In 1884, the community of Elba set itself off from the town by incorporating as a village.

In 1948, as his "Whistle Stop" Campaign Tour passed through, Harry Truman referred to the onion smell from the local muck fields.  He then stated that the town should be renamed "Smelba" .

Elba had three mines under its main land, which originated in 1788.

Geography
According to the United States Census Bureau, the town has a total area of 35.7 square miles (92.5 km2), all  land.

The north town line is the border of Orleans County (town of Barre).

Part of the Alabama Swamp is in the northwest corner of the town, through which flows Oak Orchard Creek.

North-South NYS 98 and east-west NYS 262 intersect in Elba village.

USGS maps of the area name the section including Ridge Road as "Bulgary Ridge". Prior to more recent maps, in 1897 USGS maps, the area was called "Vulgary".
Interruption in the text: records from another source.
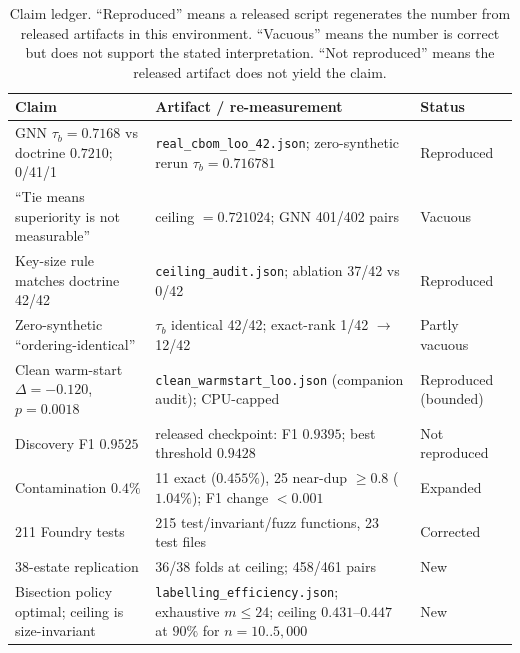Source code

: \documentclass[conference,10pt]{IEEEtran}
\newcommand{\tb}{\tau_b}
\begin{document}
\begin{table}[t]
\centering
\caption{Claim ledger. ``Reproduced'' means a released script regenerates the number from
released artifacts in this environment. ``Vacuous'' means the number is correct but does not
support the stated interpretation. ``Not reproduced'' means the released artifact does not yield
the claim.}
\label{tab:ledger}
\footnotesize
\begin{tabular}{@{}p{2.15in}p{2.35in}p{0.95in}@{}}
\toprule
Claim & Artifact / re-measurement & Status \\
\midrule
GNN $\tb=0.7168$ vs doctrine $0.7210$; 0/41/1 & \texttt{real\_cbom\_loo\_42.json}; zero-synthetic rerun $\tb=0.716781$ & Reproduced \\
``Tie means superiority is not measurable'' & ceiling $=0.721024$; GNN 401/402 pairs & Vacuous \\
Key-size rule matches doctrine 42/42 & \texttt{ceiling\_audit.json}; ablation 37/42 vs 0/42 & Reproduced \\
Zero-synthetic ``ordering-identical'' & $\tb$ identical 42/42; exact-rank 1/42 $\rightarrow$ 12/42 & Partly vacuous \\
Clean warm-start $\Delta=-0.120$, $p=0.0018$ & \texttt{clean\_warmstart\_loo.json} (companion audit); CPU-capped & Reproduced (bounded) \\
Discovery F1 $0.9525$ & released checkpoint: F1 $0.9395$; best threshold $0.9428$ & Not reproduced \\
Contamination $0.4\%$ & 11 exact ($0.455\%$), 25 near-dup $\ge0.8$ ($1.04\%$); F1 change $<0.001$ & Expanded \\
211 Foundry tests & 215 test/invariant/fuzz functions, 23 test files & Corrected \\
38-estate replication & 36/38 folds at ceiling; 458/461 pairs & New \\
Bisection policy optimal; ceiling is size-invariant & \texttt{labelling\_efficiency.json}; exhaustive $m\le24$; ceiling $0.431$--$0.447$ at $90\%$ for $n=10..5{,}000$ & New \\
\bottomrule
\end{tabular}
\end{table}
\end{document}
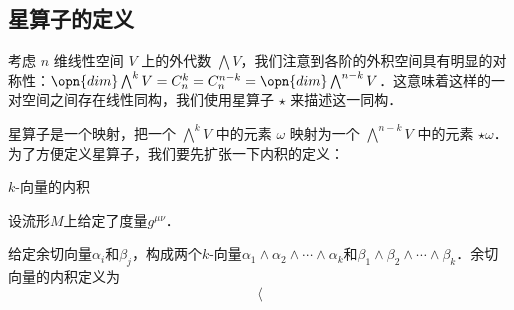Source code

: 


\subsection{星算子的定义}

考虑 $n$ 维线性空间 $V$ 上的外代数 $\bigwedge V$，我们注意到各阶的外积空间具有明显的对称性：$\opn{dim}\bigwedge^k V=C^k_n=C^{n-k}_n=\opn{dim}\bigwedge^{n-k} V$．这意味着这样的一对空间之间存在线性同构，我们使用星算子 $\star$ 来描述这一同构．

星算子是一个映射，把一个 $\bigwedge^k V$ 中的元素 $\omega$ 映射为一个 $\bigwedge^{n-k} V$ 中的元素 $\star\omega$．为了方便定义星算子，我们要先扩张一下内积的定义：


\begin{definition}{$k$-向量的内积}

设流形$M$上给定了度量$g^{\mu\nu}$．

给定余切向量$\alpha_i$和$\beta_j$，构成两个$k$-向量$\alpha_1\wedge\alpha_2\wedge\cdots\wedge\alpha_k$和$\beta_1\wedge\beta_2\wedge\cdots\wedge\beta_k$．余切向量的内积定义为
\begin{equation}
\langle
\end{equation}

\end{definition}




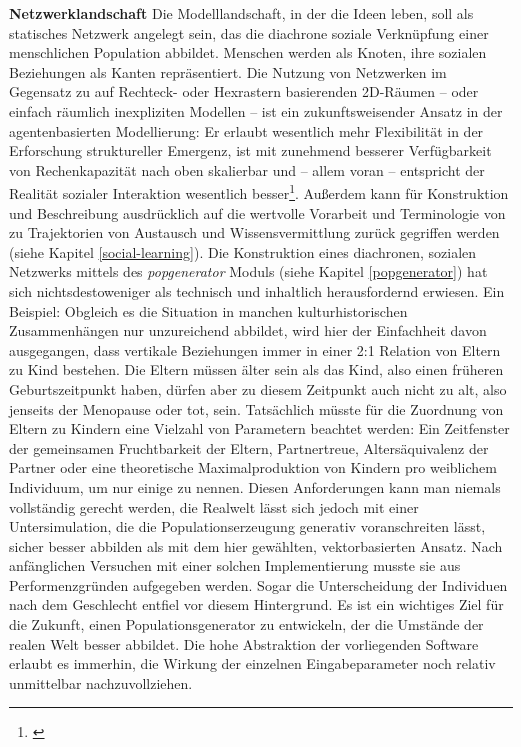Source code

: \documentclass[openany,twoside,twocolumn]{book}
\let\rmarkdownfootnote\footnote%
\def\footnote{\protect\rmarkdownfootnote}
\begin{document}
\textbf{Netzwerklandschaft} \newline 
Die Modelllandschaft, in der die Ideen leben, soll als statisches Netzwerk angelegt sein, das die diachrone soziale Verknüpfung einer menschlichen Population abbildet. Menschen werden als Knoten, ihre sozialen Beziehungen als Kanten repräsentiert. Die Nutzung von Netzwerken im Gegensatz zu auf Rechteck- oder Hexrastern basierenden 2D-Räumen -- oder einfach räumlich inexpliziten Modellen -- ist ein zukunftsweisender Ansatz in der agentenbasierten Modellierung: Er erlaubt wesentlich mehr Flexibilität in der Erforschung struktureller Emergenz, ist mit zunehmend besserer Verfügbarkeit von Rechenkapazität nach oben skalierbar und -- allem voran -- entspricht der Realität sozialer Interaktion wesentlich besser\footnote{\textcite{lehmann_complex_2018}}. Außerdem kann für Konstruktion und Beschreibung ausdrücklich auf die wertvolle Vorarbeit und Terminologie von \textcite{cavalli-sforza_cultural_1981} zu Trajektorien von Austausch und Wissensvermittlung zurück gegriffen werden (siehe Kapitel \ref{social-learning}). Die Konstruktion eines diachronen, sozialen Netzwerks mittels des \emph{popgenerator} Moduls (siehe Kapitel \ref{popgenerator}) hat sich nichtsdestoweniger als technisch und inhaltlich herausfordernd erwiesen. Ein Beispiel: Obgleich es die Situation in manchen kulturhistorischen Zusammenhängen nur unzureichend abbildet, wird hier der Einfachheit davon ausgegangen, dass vertikale Beziehungen immer in einer 2:1 Relation von Eltern zu Kind bestehen. Die Eltern müssen älter sein als das Kind, also einen früheren Geburtszeitpunkt haben, dürfen aber zu diesem Zeitpunkt auch nicht zu alt, also jenseits der Menopause oder tot, sein. Tatsächlich müsste für die Zuordnung von Eltern zu Kindern eine Vielzahl von Parametern beachtet werden: Ein Zeitfenster der gemeinsamen Fruchtbarkeit der Eltern, Partnertreue, Altersäquivalenz der Partner oder eine theoretische Maximalproduktion von Kindern pro weiblichem Individuum, um nur einige zu nennen. Diesen Anforderungen kann man niemals vollständig gerecht werden, die Realwelt lässt sich jedoch mit einer Untersimulation, die die Populationserzeugung generativ voranschreiten lässt, sicher besser abbilden als mit dem hier gewählten, vektorbasierten Ansatz. Nach anfänglichen Versuchen mit einer solchen Implementierung musste sie aus Performenzgründen aufgegeben werden. Sogar die Unterscheidung der Individuen nach dem Geschlecht entfiel vor diesem Hintergrund. Es ist ein wichtiges Ziel für die Zukunft, einen Populationsgenerator zu entwickeln, der die Umstände der realen Welt besser abbildet. Die hohe Abstraktion der vorliegenden Software erlaubt es immerhin, die Wirkung der einzelnen Eingabeparameter noch relativ unmittelbar nachzuvollziehen.
\end{document}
Torrey Farms, one of the largest farms in New York, is located in the town of Elba.

Demographics

As of the census of 2000, there were 2,439 people, 853 households, and 668 families residing in the town.  The population density was 68.3 people per square mile (26.4/km2).  There were 910 housing units at an average density of 25.5 per square mile (9.8/km2).  The racial makeup of the town was 93.07% White, 1.72% Black or African American, 0.49% Native American, 0.08% Asian, 3.90% from other races, and 0.74% from two or more races. Hispanic or Latino of any race were 5.25% of the population.

There were 853 households, out of which 36.1% had children under the age of 18 living with them, 65.4% were married couples living together, 9.1% had a female householder with no husband present, and 21.6% were non-families. 16.8% of all households were made up of individuals, and 8.1% had someone living alone who was 65 years of age or older.  The average household size was 2.82 and the average family size was 3.18.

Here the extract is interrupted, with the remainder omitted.